Raphaël : Personnellement, mon moment préféré, ça a été « Mirror », pour sa performance et la plateforme qui se surélève pendant son interprétation. C’est purement fortuit, mais cette plateforme centrale avec lui enfermé dans le sas de quarantaine, ça m’a rappelé PNL au meme endroit quelques mois plus tôt qui chantaient « Déconnecté » avec ce même mouvement vertical, dans un même enfermement, pour un titre qui dit des choses similaires sur le succès et la quête de liberté individuelle en dépit de leurs contraintes de célébrités

ShawnPucc : « Maybe it’s time to break it off / Run away from the culture to follow my heart. »
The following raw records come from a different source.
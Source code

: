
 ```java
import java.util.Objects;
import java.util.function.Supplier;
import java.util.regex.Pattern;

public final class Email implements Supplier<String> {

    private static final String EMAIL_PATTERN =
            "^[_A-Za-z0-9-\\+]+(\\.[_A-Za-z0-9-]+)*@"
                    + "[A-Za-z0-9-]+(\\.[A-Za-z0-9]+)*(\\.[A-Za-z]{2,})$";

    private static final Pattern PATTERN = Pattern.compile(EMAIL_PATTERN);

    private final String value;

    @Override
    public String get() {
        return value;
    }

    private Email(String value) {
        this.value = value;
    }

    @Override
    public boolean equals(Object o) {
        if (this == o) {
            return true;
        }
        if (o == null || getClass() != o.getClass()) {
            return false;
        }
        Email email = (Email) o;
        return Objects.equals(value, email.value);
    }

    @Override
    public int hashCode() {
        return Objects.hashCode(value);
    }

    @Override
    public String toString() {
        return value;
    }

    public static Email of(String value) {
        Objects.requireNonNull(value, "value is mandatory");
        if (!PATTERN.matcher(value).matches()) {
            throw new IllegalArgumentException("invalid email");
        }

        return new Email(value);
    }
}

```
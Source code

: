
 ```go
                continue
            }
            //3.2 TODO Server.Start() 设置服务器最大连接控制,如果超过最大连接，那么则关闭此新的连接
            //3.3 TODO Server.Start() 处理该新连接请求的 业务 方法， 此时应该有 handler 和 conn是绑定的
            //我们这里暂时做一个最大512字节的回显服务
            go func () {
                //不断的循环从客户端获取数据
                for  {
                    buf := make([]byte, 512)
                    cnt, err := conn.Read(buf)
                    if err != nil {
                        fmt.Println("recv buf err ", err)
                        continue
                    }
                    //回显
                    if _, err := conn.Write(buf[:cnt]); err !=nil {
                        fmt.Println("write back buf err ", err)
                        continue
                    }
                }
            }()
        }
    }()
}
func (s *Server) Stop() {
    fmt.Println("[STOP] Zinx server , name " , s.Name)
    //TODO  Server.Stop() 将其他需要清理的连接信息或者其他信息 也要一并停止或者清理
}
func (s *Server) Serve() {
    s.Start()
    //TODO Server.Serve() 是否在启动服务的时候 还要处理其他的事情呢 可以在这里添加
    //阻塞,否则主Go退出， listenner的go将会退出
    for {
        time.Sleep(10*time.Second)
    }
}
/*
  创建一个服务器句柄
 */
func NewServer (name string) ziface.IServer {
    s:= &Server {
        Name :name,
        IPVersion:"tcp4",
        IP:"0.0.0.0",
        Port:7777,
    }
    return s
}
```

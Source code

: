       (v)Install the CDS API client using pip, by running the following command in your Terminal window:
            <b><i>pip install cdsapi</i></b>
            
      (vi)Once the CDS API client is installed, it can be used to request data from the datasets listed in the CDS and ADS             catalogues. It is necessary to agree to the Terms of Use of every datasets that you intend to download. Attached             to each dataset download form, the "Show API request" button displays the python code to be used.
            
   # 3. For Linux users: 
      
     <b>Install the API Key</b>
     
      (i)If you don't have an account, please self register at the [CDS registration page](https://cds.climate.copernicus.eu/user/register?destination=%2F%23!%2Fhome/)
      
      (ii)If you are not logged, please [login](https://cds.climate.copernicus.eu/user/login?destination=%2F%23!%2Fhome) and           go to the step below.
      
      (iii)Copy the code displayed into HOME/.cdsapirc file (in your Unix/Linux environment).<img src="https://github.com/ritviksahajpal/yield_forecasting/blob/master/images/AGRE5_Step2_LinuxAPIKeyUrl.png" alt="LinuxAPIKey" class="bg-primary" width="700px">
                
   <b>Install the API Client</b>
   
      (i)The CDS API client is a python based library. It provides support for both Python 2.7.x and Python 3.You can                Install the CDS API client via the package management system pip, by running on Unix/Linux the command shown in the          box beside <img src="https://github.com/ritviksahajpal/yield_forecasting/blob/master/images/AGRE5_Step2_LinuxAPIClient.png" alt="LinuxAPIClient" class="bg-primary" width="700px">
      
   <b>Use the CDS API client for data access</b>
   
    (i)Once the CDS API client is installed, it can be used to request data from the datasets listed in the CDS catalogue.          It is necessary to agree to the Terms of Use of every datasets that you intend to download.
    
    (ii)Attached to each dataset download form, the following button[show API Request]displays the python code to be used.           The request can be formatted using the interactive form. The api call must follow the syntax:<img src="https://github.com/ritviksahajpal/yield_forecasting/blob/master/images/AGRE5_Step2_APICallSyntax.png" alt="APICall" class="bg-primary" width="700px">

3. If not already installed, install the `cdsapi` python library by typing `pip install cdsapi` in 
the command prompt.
Brice : Sébastien, je ne sais pas si tu as aussi eu le même ressenti vendredi, mais l’ambiance dans la salle retombait beaucoup quand Kendrick jouait ses morceaux de Mr. Morale & The Big Steppers, notamment ceux un peu portés sur le texte comme « Father Time » (mais c’est aussi parce que le public était français). Il n’y a que sur « N95 » ou je sentais que ça suivait vraiment. Je pense vraiment que Mr. Morale & The Big Steppers va être l’album qui va éternellement créer des débats et des discussion dans la carrière de Kendrick. Et DAMN celui qui va marquer le plus grand nombre. Dès qu’il mettait des morceaux de celui là c’était le feu.

ShawnPucc : Ce dernier album doit être un calvaire pour les mecs qui bossent dans ces plateformes de musique en ligne, ils doivent se gratter les cheveux pour s’avoir dans quel playlist va figurer « Worldwide Steppers ». C’est un truc qui tue l’ambiance et quand tu sais que la majorité des écoutes dans ces plateformes sont passives…

Brice : Il avait clairement pas envie de faire un album pour les autres mais pour lui sur celui-ci. Moi c’est ce qui m’a vraiment plu : être autant attendu par tout le monde et quand même faire la musique qu’on veut, sans compromis, je trouve ça romantique.

ShawnPucc : Complètement. A mes yeux, ça lui a fait beaucoup du bien d’enlever de son dos le poids si symbolique de To Pimp a Butterfly.